WHAT YOU WILL DO - Word for word, copy out the data below, omitting pictures.

==== DATA SECTION ====

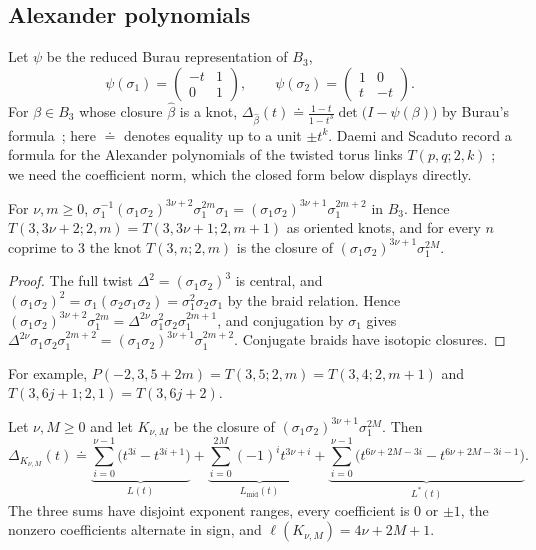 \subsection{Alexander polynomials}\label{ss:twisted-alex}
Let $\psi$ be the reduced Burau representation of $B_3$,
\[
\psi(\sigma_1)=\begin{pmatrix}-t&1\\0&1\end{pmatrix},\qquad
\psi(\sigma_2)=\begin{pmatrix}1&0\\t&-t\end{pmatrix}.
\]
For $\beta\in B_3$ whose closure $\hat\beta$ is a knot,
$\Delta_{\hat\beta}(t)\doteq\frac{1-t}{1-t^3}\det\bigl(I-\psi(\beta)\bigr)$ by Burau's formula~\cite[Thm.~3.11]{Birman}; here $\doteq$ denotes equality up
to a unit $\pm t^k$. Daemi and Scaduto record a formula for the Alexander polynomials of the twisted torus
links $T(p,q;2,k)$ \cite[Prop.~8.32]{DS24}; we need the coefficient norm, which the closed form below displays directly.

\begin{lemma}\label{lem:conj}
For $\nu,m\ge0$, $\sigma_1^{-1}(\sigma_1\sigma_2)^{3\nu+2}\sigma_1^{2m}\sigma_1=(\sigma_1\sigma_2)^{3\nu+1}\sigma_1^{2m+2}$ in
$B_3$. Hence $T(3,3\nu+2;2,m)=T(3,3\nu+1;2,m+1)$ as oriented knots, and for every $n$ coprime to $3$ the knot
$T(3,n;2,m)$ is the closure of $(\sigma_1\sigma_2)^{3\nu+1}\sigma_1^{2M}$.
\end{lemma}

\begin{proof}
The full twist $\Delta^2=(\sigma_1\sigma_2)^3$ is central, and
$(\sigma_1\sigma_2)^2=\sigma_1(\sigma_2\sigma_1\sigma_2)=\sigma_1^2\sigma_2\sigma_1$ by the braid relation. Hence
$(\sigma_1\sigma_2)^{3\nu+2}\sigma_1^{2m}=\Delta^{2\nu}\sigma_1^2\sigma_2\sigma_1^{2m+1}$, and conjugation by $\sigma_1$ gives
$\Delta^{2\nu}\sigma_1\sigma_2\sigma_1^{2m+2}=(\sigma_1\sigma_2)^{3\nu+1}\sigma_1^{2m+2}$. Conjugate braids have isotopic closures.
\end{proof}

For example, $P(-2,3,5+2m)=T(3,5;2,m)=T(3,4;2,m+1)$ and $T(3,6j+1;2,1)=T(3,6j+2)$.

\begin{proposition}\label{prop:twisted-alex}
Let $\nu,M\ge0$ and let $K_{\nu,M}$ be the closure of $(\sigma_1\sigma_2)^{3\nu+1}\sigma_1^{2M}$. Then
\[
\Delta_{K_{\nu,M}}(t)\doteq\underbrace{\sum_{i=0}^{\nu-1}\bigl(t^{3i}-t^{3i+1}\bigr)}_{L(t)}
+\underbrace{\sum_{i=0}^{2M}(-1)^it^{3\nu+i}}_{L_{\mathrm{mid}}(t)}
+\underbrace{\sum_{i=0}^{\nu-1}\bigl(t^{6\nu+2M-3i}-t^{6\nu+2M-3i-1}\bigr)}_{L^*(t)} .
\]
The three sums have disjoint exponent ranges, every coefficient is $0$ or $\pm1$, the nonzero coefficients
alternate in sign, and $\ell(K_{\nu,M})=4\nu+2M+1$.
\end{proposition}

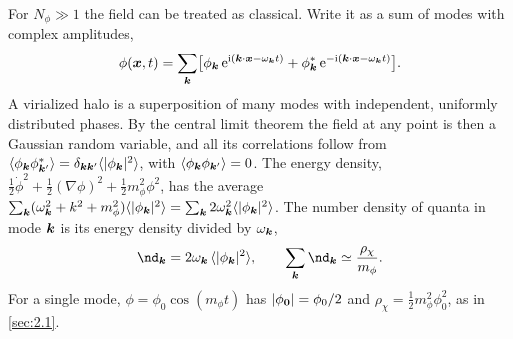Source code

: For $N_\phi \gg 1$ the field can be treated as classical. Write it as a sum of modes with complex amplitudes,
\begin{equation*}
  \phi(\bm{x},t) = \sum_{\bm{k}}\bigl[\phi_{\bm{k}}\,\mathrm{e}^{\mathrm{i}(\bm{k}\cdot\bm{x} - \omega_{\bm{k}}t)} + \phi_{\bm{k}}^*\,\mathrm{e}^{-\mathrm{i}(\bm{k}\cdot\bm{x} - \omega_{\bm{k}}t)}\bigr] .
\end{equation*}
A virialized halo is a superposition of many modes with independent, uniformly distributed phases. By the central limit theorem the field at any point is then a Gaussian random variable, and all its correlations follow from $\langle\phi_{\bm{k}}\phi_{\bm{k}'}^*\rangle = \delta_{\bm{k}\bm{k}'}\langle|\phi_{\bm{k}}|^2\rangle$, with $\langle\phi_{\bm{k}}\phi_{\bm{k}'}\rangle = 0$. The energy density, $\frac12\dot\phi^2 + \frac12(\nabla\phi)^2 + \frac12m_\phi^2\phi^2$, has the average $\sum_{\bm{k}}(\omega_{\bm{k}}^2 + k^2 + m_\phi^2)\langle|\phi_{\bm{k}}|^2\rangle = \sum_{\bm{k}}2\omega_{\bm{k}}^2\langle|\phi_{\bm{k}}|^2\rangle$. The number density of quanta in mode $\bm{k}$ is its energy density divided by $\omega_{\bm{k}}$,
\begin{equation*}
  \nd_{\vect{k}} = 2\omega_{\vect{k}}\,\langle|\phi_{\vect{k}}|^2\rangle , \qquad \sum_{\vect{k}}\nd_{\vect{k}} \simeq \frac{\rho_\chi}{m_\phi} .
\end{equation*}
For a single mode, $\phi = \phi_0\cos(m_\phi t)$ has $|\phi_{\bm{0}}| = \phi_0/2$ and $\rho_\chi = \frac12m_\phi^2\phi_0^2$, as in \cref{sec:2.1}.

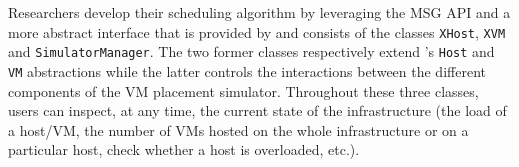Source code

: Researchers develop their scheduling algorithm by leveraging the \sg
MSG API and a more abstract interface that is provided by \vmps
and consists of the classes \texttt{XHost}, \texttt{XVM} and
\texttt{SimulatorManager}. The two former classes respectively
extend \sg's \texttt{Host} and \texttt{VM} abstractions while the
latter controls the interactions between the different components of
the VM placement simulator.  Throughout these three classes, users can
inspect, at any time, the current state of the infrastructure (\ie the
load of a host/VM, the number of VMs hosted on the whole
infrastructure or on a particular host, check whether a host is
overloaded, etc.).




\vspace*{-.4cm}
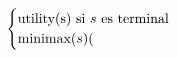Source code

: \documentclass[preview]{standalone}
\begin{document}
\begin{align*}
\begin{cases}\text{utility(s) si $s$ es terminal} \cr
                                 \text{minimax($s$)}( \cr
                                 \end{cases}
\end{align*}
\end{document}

====

EXERCISE RESPONSE -
 \subsection{Alexander polynomials}\label{ss:twisted-alex}
Let $\psi$ be the reduced Burau representation of $B_3$,
\[
\psi(\sigma_1)=\begin{pmatrix}-t&1\\0&1\end{pmatrix},\qquad
\psi(\sigma_2)=\begin{pmatrix}1&0\\t&-t\end{pmatrix}.
\]
For $\beta\in B_3$ whose closure $\hat\beta$ is a knot,
$\Delta_{\hat\beta}(t)\doteq\frac{1-t}{1-t^3}\det\bigl(I-\psi(\beta)\bigr)$ by Burau's formula~\cite[Thm.~3.11]{Birman}; here $\doteq$ denotes equality up
to a unit $\pm t^k$. Daemi and Scaduto record a formula for the Alexander polynomials of the twisted torus
links $T(p,q;2,k)$ \cite[Prop.~8.32]{DS24}; we need the coefficient norm, which the closed form below displays directly.

\begin{lemma}\label{lem:conj}
For $\nu,m\ge0$, $\sigma_1^{-1}(\sigma_1\sigma_2)^{3\nu+2}\sigma_1^{2m}\sigma_1=(\sigma_1\sigma_2)^{3\nu+1}\sigma_1^{2m+2}$ in
$B_3$. Hence $T(3,3\nu+2;2,m)=T(3,3\nu+1;2,m+1)$ as oriented knots, and for every $n$ coprime to $3$ the knot
$T(3,n;2,m)$ is the closure of $(\sigma_1\sigma_2)^{3\nu+1}\sigma_1^{2M}$.
\end{lemma}

\begin{proof}
The full twist $\Delta^2=(\sigma_1\sigma_2)^3$ is central, and
$(\sigma_1\sigma_2)^2=\sigma_1(\sigma_2\sigma_1\sigma_2)=\sigma_1^2\sigma_2\sigma_1$ by the braid relation. Hence
$(\sigma_1\sigma_2)^{3\nu+2}\sigma_1^{2m}=\Delta^{2\nu}\sigma_1^2\sigma_2\sigma_1^{2m+1}$, and conjugation by $\sigma_1$ gives
$\Delta^{2\nu}\sigma_1\sigma_2\sigma_1^{2m+2}=(\sigma_1\sigma_2)^{3\nu+1}\sigma_1^{2m+2}$. Conjugate braids have isotopic closures.
\end{proof}

For example, $P(-2,3,5+2m)=T(3,5;2,m)=T(3,4;2,m+1)$ and $T(3,6j+1;2,1)=T(3,6j+2)$.

\begin{proposition}\label{prop:twisted-alex}
Let $\nu,M\ge0$ and let $K_{\nu,M}$ be the closure of $(\sigma_1\sigma_2)^{3\nu+1}\sigma_1^{2M}$. Then
\[
\Delta_{K_{\nu,M}}(t)\doteq\underbrace{\sum_{i=0}^{\nu-1}\bigl(t^{3i}-t^{3i+1}\bigr)}_{L(t)}
+\underbrace{\sum_{i=0}^{2M}(-1)^it^{3\nu+i}}_{L_{\mathrm{mid}}(t)}
+\underbrace{\sum_{i=0}^{\nu-1}\bigl(t^{6\nu+2M-3i}-t^{6\nu+2M-3i-1}\bigr)}_{L^*(t)} .
\]
The three sums have disjoint exponent ranges, every coefficient is $0$ or $\pm1$, the nonzero coefficients
alternate in sign, and $\ell(K_{\nu,M})=4\nu+2M+1$.
\end{proposition}

Source code

: For $N_\phi \gg 1$ the field can be treated as classical. Write it as a sum of modes with complex amplitudes,
\begin{equation*}
  \phi(\bm{x},t) = \sum_{\bm{k}}\bigl[\phi_{\bm{k}}\,\mathrm{e}^{\mathrm{i}(\bm{k}\cdot\bm{x} - \omega_{\bm{k}}t)} + \phi_{\bm{k}}^*\,\mathrm{e}^{-\mathrm{i}(\bm{k}\cdot\bm{x} - \omega_{\bm{k}}t)}\bigr] .
\end{equation*}
A virialized halo is a superposition of many modes with independent, uniformly distributed phases. By the central limit theorem the field at any point is then a Gaussian random variable, and all its correlations follow from $\langle\phi_{\bm{k}}\phi_{\bm{k}'}^*\rangle = \delta_{\bm{k}\bm{k}'}\langle|\phi_{\bm{k}}|^2\rangle$, with $\langle\phi_{\bm{k}}\phi_{\bm{k}'}\rangle = 0$. The energy density, $\frac12\dot\phi^2 + \frac12(\nabla\phi)^2 + \frac12m_\phi^2\phi^2$, has the average $\sum_{\bm{k}}(\omega_{\bm{k}}^2 + k^2 + m_\phi^2)\langle|\phi_{\bm{k}}|^2\rangle = \sum_{\bm{k}}2\omega_{\bm{k}}^2\langle|\phi_{\bm{k}}|^2\rangle$. The number density of quanta in mode $\bm{k}$ is its energy density divided by $\omega_{\bm{k}}$,
\begin{equation*}
  \nd_{\vect{k}} = 2\omega_{\vect{k}}\,\langle|\phi_{\vect{k}}|^2\rangle , \qquad \sum_{\vect{k}}\nd_{\vect{k}} \simeq \frac{\rho_\chi}{m_\phi} .
\end{equation*}
For a single mode, $\phi = \phi_0\cos(m_\phi t)$ has $|\phi_{\bm{0}}| = \phi_0/2$ and $\rho_\chi = \frac12m_\phi^2\phi_0^2$, as in \cref{sec:2.1}.

Source code

: Researchers develop their scheduling algorithm by leveraging the \sg
MSG API and a more abstract interface that is provided by \vmps
and consists of the classes \texttt{XHost}, \texttt{XVM} and
\texttt{SimulatorManager}. The two former classes respectively
extend \sg's \texttt{Host} and \texttt{VM} abstractions while the
latter controls the interactions between the different components of
the VM placement simulator.  Throughout these three classes, users can
inspect, at any time, the current state of the infrastructure (\ie the
load of a host/VM, the number of VMs hosted on the whole
infrastructure or on a particular host, check whether a host is
overloaded, etc.).




\vspace*{-.4cm}
Source code

: \documentclass[preview]{standalone}
\begin{document}
\begin{align*}
\begin{cases}\text{utility(s) si $s$ es terminal} \cr
                                 \text{minimax($s$)}( \cr
                                 \end{cases}
\end{align*}
\end{document}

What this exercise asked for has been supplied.